Assignment: The whole listing below is to be copied exactly, with every picture left out.

Records provided:
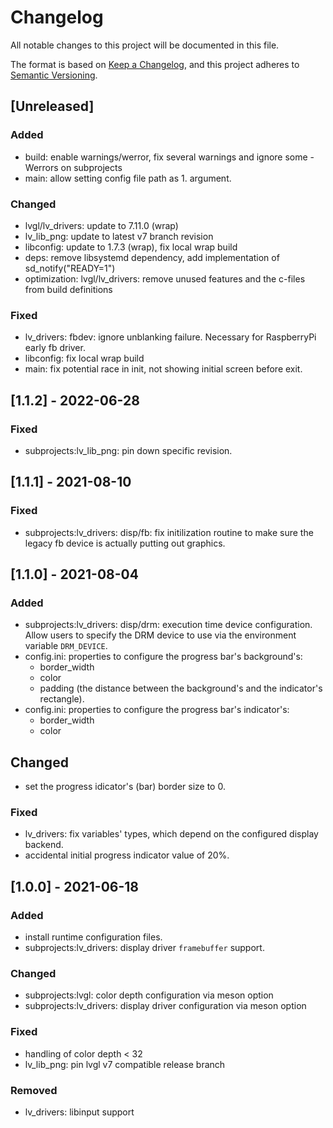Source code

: # Changelog
All notable changes to this project will be documented in this file.

The format is based on [Keep a Changelog](https://keepachangelog.com/en/1.0.0/),
and this project adheres to [Semantic Versioning](https://semver.org/spec/v2.0.0.html).

## [Unreleased]
### Added
 - build: enable warnings/werror, fix several warnings and ignore some -Werrors on subprojects
 - main: allow setting config file path as 1. argument.

### Changed
 - lvgl/lv_drivers: update to 7.11.0 (wrap)
 - lv_lib_png: update to latest v7 branch revision
 - libconfig: update to 1.7.3 (wrap), fix local wrap build
 - deps: remove libsystemd dependency, add implementation of sd_notify("READY=1")
 - optimization: lvgl/lv_drivers: remove unused features and the c-files from build definitions

### Fixed
 - lv_drivers: fbdev: ignore unblanking failure. Necessary for RaspberryPi early fb driver.
 - libconfig: fix local wrap build
 - main: fix potential race in init, not showing initial screen before exit.


## [1.1.2] - 2022-06-28
### Fixed
 - subprojects:lv_lib_png: pin down specific revision.


## [1.1.1] - 2021-08-10
### Fixed
 - subprojects:lv_drivers: disp/fb: fix initilization routine to make sure the legacy fb device is actually putting out graphics.


## [1.1.0] - 2021-08-04
### Added
 - subprojects:lv_drivers: disp/drm: execution time device configuration. Allow users to specify the DRM device to use via the environment variable `DRM_DEVICE`.
 - config.ini: properties to configure the progress bar's background's:
   * border_width
   * color
   * padding (the distance between the background's and the indicator's rectangle).
 - config.ini: properties to configure the progress bar's indicator's:
   * border_width
   * color

## Changed
 - set the progress idicator's (bar) border size to 0.

### Fixed
 - lv_drivers: fix variables' types, which depend on the configured display backend.
 - accidental initial progress indicator value of 20%.


## [1.0.0] - 2021-06-18
### Added
 - install runtime configuration files.
 - subprojects:lv_drivers: display driver `framebuffer` support.

### Changed
 - subprojects:lvgl: color depth configuration via meson option
 - subprojects:lv_drivers: display driver configuration via meson option

### Fixed
 - handling of color depth < 32
 - lv_lib_png: pin lvgl v7 compatible release branch

### Removed
 - lv_drivers: libinput support
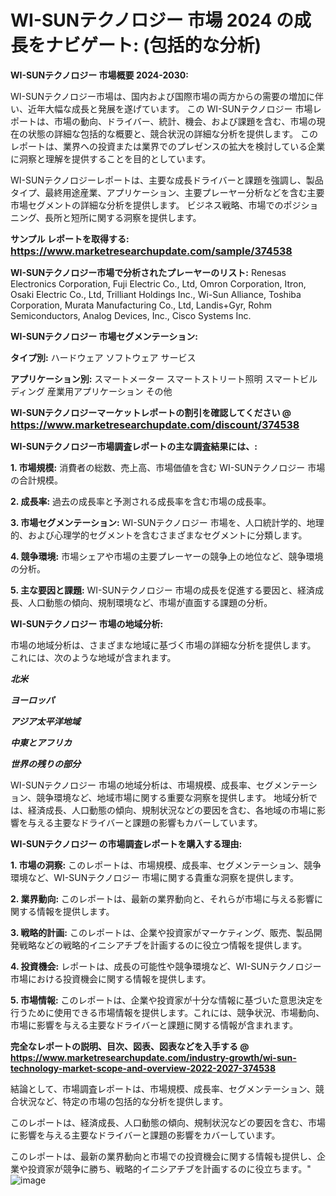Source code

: # WI-SUNテクノロジー 市場 2024 の成長をナビゲート: (包括的な分析)

<strong>WI-SUNテクノロジー 市場概要 2024-2030:</strong>

WI-SUNテクノロジー市場は、国内および国際市場の両方からの需要の増加に伴い、近年大幅な成長と発展を遂げています。 この WI-SUNテクノロジー 市場レポートは、市場の動向、ドライバー、統計、機会、および課題を含む、市場の現在の状態の詳細な包括的な概要と、競合状況の詳細な分析を提供します。 このレポートは、業界への投資または業界でのプレゼンスの拡大を検討している企業に洞察と理解を提供することを目的としています。

WI-SUNテクノロジーレポートは、主要な成長ドライバーと課題を強調し、製品タイプ、最終用途産業、アプリケーション、主要プレーヤー分析などを含む主要市場セグメントの詳細な分析を提供します。 ビジネス戦略、市場でのポジショニング、長所と短所に関する洞察を提供します。



<strong>サンプル レポートを取得する: <a href=https://www.marketresearchupdate.com/sample/374538><font size=3 color=#0000ff>https://www.marketresearchupdate.com/sample/374538</font></a></strong>



<strong>WI-SUNテクノロジー市場で分析されたプレーヤーのリスト:</strong>
Renesas Electronics Corporation, Fuji Electric Co., Ltd, Omron Corporation, Itron, Osaki Electric Co., Ltd, Trilliant Holdings Inc., Wi-Sun Alliance, Toshiba Corporation, Murata Manufacturing Co., Ltd, Landis+Gyr, Rohm Semiconductors, Analog Devices, Inc., Cisco Systems Inc.



<strong>WI-SUNテクノロジー 市場セグメンテーション:</strong>



<strong>タイプ別:</strong>
ハードウェア
ソフトウェア
サービス



<strong>アプリケーション別:</strong>
スマートメーター
スマートストリート照明
スマートビルディング
産業用アプリケーション
その他



<strong>WI-SUNテクノロジーマーケットレポートの割引を確認してください @ <a href=https://www.marketresearchupdate.com/discount/374538><font size=3 color=#0000ff>https://www.marketresearchupdate.com/discount/374538</font></a></strong>



<strong>WI-SUNテクノロジー市場調査レポートの主な調査結果には、:</strong>



<strong>1. 市場規模:</strong> 消費者の総数、売上高、市場価値を含む WI-SUNテクノロジー 市場の合計規模。



<strong>2. 成長率:</strong> 過去の成長率と予測される成長率を含む市場の成長率。



<strong>3. 市場セグメンテーション:</strong> WI-SUNテクノロジー 市場を、人口統計学的、地理的、および心理学的セグメントを含むさまざまなセグメントに分類します。



<strong>4. 競争環境:</strong> 市場シェアや市場の主要プレーヤーの競争上の地位など、競争環境の分析。



<strong>5. 主な要因と課題:</strong> WI-SUNテクノロジー 市場の成長を促進する要因と、経済成長、人口動態の傾向、規制環境など、市場が直面する課題の分析。



<strong>WI-SUNテクノロジー 市場の地域分析:</strong>

市場の地域分析は、さまざまな地域に基づく市場の詳細な分析を提供します。 これには、次のような地域が含まれます。

<em>

<strong>北米</strong></em>
<em>

<strong>ヨーロッパ</strong></em>
<em>

<strong>アジア太平洋地域</strong></em>
<em>

<strong>中東とアフリカ</strong></em>
<em>

<strong>世界の残りの部分</strong></em>

WI-SUNテクノロジー 市場の地域分析は、市場規模、成長率、セグメンテーション、競争環境など、地域市場に関する重要な洞察を提供します。 地域分析では、経済成長、人口動態の傾向、規制状況などの要因を含む、各地域の市場に影響を与える主要なドライバーと課題の影響もカバーしています。



<strong>WI-SUNテクノロジー の市場調査レポートを購入する理由:</strong>



<strong>1. 市場の洞察:</strong> このレポートは、市場規模、成長率、セグメンテーション、競争環境など、WI-SUNテクノロジー 市場に関する貴重な洞察を提供します。



<strong>2. 業界動向:</strong> このレポートは、最新の業界動向と、それらが市場に与える影響に関する情報を提供します。



<strong>3. 戦略的計画:</strong> このレポートは、企業や投資家がマーケティング、販売、製品開発戦略などの戦略的イニシアチブを計画するのに役立つ情報を提供します。



<strong>4. 投資機会:</strong> レポートは、成長の可能性や競争環境など、WI-SUNテクノロジー 市場における投資機会に関する情報を提供します。



<strong>5. 市場情報:</strong> このレポートは、企業や投資家が十分な情報に基づいた意思決定を行うために使用できる市場情報を提供します。これには、競争状況、市場動向、市場に影響を与える主要なドライバーと課題に関する情報が含まれます。



<strong><b>完全なレポートの説明、目次、図表、図表などを入手する @ <a href=https://www.marketresearchupdate.com/industry-growth/wi-sun-technology-market-scope-and-overview-2022-2027-374538>https://www.marketresearchupdate.com/industry-growth/wi-sun-technology-market-scope-and-overview-2022-2027-374538</a></b></strong>

結論として、市場調査レポートは、市場規模、成長率、セグメンテーション、競合状況など、特定の市場の包括的な分析を提供します。

このレポートは、経済成長、人口動態の傾向、規制状況などの要因を含む、市場に影響を与える主要なドライバーと課題の影響をカバーしています。

このレポートは、最新の業界動向と市場での投資機会に関する情報も提供し、企業や投資家が競争に勝ち、戦略的イニシアチブを計画するのに役立ちます。"
![image](https://github.com/renukap7961/renukap7961/assets/163852544/e1771ce6-6231-49e0-acf5-8d3277db2f44)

Your response:
Source code

: # Changelog
All notable changes to this project will be documented in this file.

The format is based on [Keep a Changelog](https://keepachangelog.com/en/1.0.0/),
and this project adheres to [Semantic Versioning](https://semver.org/spec/v2.0.0.html).

## [Unreleased]
### Added
 - build: enable warnings/werror, fix several warnings and ignore some -Werrors on subprojects
 - main: allow setting config file path as 1. argument.

### Changed
 - lvgl/lv_drivers: update to 7.11.0 (wrap)
 - lv_lib_png: update to latest v7 branch revision
 - libconfig: update to 1.7.3 (wrap), fix local wrap build
 - deps: remove libsystemd dependency, add implementation of sd_notify("READY=1")
 - optimization: lvgl/lv_drivers: remove unused features and the c-files from build definitions

### Fixed
 - lv_drivers: fbdev: ignore unblanking failure. Necessary for RaspberryPi early fb driver.
 - libconfig: fix local wrap build
 - main: fix potential race in init, not showing initial screen before exit.


## [1.1.2] - 2022-06-28
### Fixed
 - subprojects:lv_lib_png: pin down specific revision.


## [1.1.1] - 2021-08-10
### Fixed
 - subprojects:lv_drivers: disp/fb: fix initilization routine to make sure the legacy fb device is actually putting out graphics.


## [1.1.0] - 2021-08-04
### Added
 - subprojects:lv_drivers: disp/drm: execution time device configuration. Allow users to specify the DRM device to use via the environment variable `DRM_DEVICE`.
 - config.ini: properties to configure the progress bar's background's:
   * border_width
   * color
   * padding (the distance between the background's and the indicator's rectangle).
 - config.ini: properties to configure the progress bar's indicator's:
   * border_width
   * color

## Changed
 - set the progress idicator's (bar) border size to 0.

### Fixed
 - lv_drivers: fix variables' types, which depend on the configured display backend.
 - accidental initial progress indicator value of 20%.


## [1.0.0] - 2021-06-18
### Added
 - install runtime configuration files.
 - subprojects:lv_drivers: display driver `framebuffer` support.

### Changed
 - subprojects:lvgl: color depth configuration via meson option
 - subprojects:lv_drivers: display driver configuration via meson option

### Fixed
 - handling of color depth < 32
 - lv_lib_png: pin lvgl v7 compatible release branch

### Removed
 - lv_drivers: libinput support
Source code

: # WI-SUNテクノロジー 市場 2024 の成長をナビゲート: (包括的な分析)

<strong>WI-SUNテクノロジー 市場概要 2024-2030:</strong>

WI-SUNテクノロジー市場は、国内および国際市場の両方からの需要の増加に伴い、近年大幅な成長と発展を遂げています。 この WI-SUNテクノロジー 市場レポートは、市場の動向、ドライバー、統計、機会、および課題を含む、市場の現在の状態の詳細な包括的な概要と、競合状況の詳細な分析を提供します。 このレポートは、業界への投資または業界でのプレゼンスの拡大を検討している企業に洞察と理解を提供することを目的としています。

WI-SUNテクノロジーレポートは、主要な成長ドライバーと課題を強調し、製品タイプ、最終用途産業、アプリケーション、主要プレーヤー分析などを含む主要市場セグメントの詳細な分析を提供します。 ビジネス戦略、市場でのポジショニング、長所と短所に関する洞察を提供します。



<strong>サンプル レポートを取得する: <a href=https://www.marketresearchupdate.com/sample/374538><font size=3 color=#0000ff>https://www.marketresearchupdate.com/sample/374538</font></a></strong>



<strong>WI-SUNテクノロジー市場で分析されたプレーヤーのリスト:</strong>
Renesas Electronics Corporation, Fuji Electric Co., Ltd, Omron Corporation, Itron, Osaki Electric Co., Ltd, Trilliant Holdings Inc., Wi-Sun Alliance, Toshiba Corporation, Murata Manufacturing Co., Ltd, Landis+Gyr, Rohm Semiconductors, Analog Devices, Inc., Cisco Systems Inc.



<strong>WI-SUNテクノロジー 市場セグメンテーション:</strong>



<strong>タイプ別:</strong>
ハードウェア
ソフトウェア
サービス



<strong>アプリケーション別:</strong>
スマートメーター
スマートストリート照明
スマートビルディング
産業用アプリケーション
その他



<strong>WI-SUNテクノロジーマーケットレポートの割引を確認してください @ <a href=https://www.marketresearchupdate.com/discount/374538><font size=3 color=#0000ff>https://www.marketresearchupdate.com/discount/374538</font></a></strong>



<strong>WI-SUNテクノロジー市場調査レポートの主な調査結果には、:</strong>



<strong>1. 市場規模:</strong> 消費者の総数、売上高、市場価値を含む WI-SUNテクノロジー 市場の合計規模。



<strong>2. 成長率:</strong> 過去の成長率と予測される成長率を含む市場の成長率。



<strong>3. 市場セグメンテーション:</strong> WI-SUNテクノロジー 市場を、人口統計学的、地理的、および心理学的セグメントを含むさまざまなセグメントに分類します。



<strong>4. 競争環境:</strong> 市場シェアや市場の主要プレーヤーの競争上の地位など、競争環境の分析。



<strong>5. 主な要因と課題:</strong> WI-SUNテクノロジー 市場の成長を促進する要因と、経済成長、人口動態の傾向、規制環境など、市場が直面する課題の分析。



<strong>WI-SUNテクノロジー 市場の地域分析:</strong>

市場の地域分析は、さまざまな地域に基づく市場の詳細な分析を提供します。 これには、次のような地域が含まれます。

<em>

<strong>北米</strong></em>
<em>

<strong>ヨーロッパ</strong></em>
<em>

<strong>アジア太平洋地域</strong></em>
<em>

<strong>中東とアフリカ</strong></em>
<em>

<strong>世界の残りの部分</strong></em>

WI-SUNテクノロジー 市場の地域分析は、市場規模、成長率、セグメンテーション、競争環境など、地域市場に関する重要な洞察を提供します。 地域分析では、経済成長、人口動態の傾向、規制状況などの要因を含む、各地域の市場に影響を与える主要なドライバーと課題の影響もカバーしています。



<strong>WI-SUNテクノロジー の市場調査レポートを購入する理由:</strong>



<strong>1. 市場の洞察:</strong> このレポートは、市場規模、成長率、セグメンテーション、競争環境など、WI-SUNテクノロジー 市場に関する貴重な洞察を提供します。



<strong>2. 業界動向:</strong> このレポートは、最新の業界動向と、それらが市場に与える影響に関する情報を提供します。



<strong>3. 戦略的計画:</strong> このレポートは、企業や投資家がマーケティング、販売、製品開発戦略などの戦略的イニシアチブを計画するのに役立つ情報を提供します。



<strong>4. 投資機会:</strong> レポートは、成長の可能性や競争環境など、WI-SUNテクノロジー 市場における投資機会に関する情報を提供します。



<strong>5. 市場情報:</strong> このレポートは、企業や投資家が十分な情報に基づいた意思決定を行うために使用できる市場情報を提供します。これには、競争状況、市場動向、市場に影響を与える主要なドライバーと課題に関する情報が含まれます。



<strong><b>完全なレポートの説明、目次、図表、図表などを入手する @ <a href=https://www.marketresearchupdate.com/industry-growth/wi-sun-technology-market-scope-and-overview-2022-2027-374538>https://www.marketresearchupdate.com/industry-growth/wi-sun-technology-market-scope-and-overview-2022-2027-374538</a></b></strong>

結論として、市場調査レポートは、市場規模、成長率、セグメンテーション、競合状況など、特定の市場の包括的な分析を提供します。

このレポートは、経済成長、人口動態の傾向、規制状況などの要因を含む、市場に影響を与える主要なドライバーと課題の影響をカバーしています。

このレポートは、最新の業界動向と市場での投資機会に関する情報も提供し、企業や投資家が競争に勝ち、戦略的イニシアチブを計画するのに役立ちます。"
![image](https://github.com/renukap7961/renukap7961/assets/163852544/e1771ce6-6231-49e0-acf5-8d3277db2f44)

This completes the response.